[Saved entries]
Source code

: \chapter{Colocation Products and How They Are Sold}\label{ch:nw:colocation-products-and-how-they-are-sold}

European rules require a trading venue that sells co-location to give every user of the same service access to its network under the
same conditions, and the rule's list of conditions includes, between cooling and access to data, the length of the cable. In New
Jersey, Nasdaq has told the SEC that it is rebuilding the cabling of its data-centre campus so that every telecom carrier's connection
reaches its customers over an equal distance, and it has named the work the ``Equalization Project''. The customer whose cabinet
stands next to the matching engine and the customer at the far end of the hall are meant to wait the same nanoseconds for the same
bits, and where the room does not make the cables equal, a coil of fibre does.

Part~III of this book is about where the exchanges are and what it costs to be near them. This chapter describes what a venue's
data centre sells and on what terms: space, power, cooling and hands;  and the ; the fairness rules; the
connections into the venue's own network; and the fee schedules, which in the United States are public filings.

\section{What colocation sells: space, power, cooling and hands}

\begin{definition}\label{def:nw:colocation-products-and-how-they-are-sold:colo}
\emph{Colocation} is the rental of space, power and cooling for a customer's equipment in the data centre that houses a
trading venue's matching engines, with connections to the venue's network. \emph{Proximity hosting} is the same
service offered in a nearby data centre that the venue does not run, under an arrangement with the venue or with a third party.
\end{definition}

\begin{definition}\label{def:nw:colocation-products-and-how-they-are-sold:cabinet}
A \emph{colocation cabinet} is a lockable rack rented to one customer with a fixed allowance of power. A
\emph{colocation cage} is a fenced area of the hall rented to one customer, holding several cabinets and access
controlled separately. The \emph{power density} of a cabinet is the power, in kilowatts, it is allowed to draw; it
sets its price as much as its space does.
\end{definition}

* [Instructions for the task] State, as a number only, how many lines in the entries include "where".

* [The completed task] 2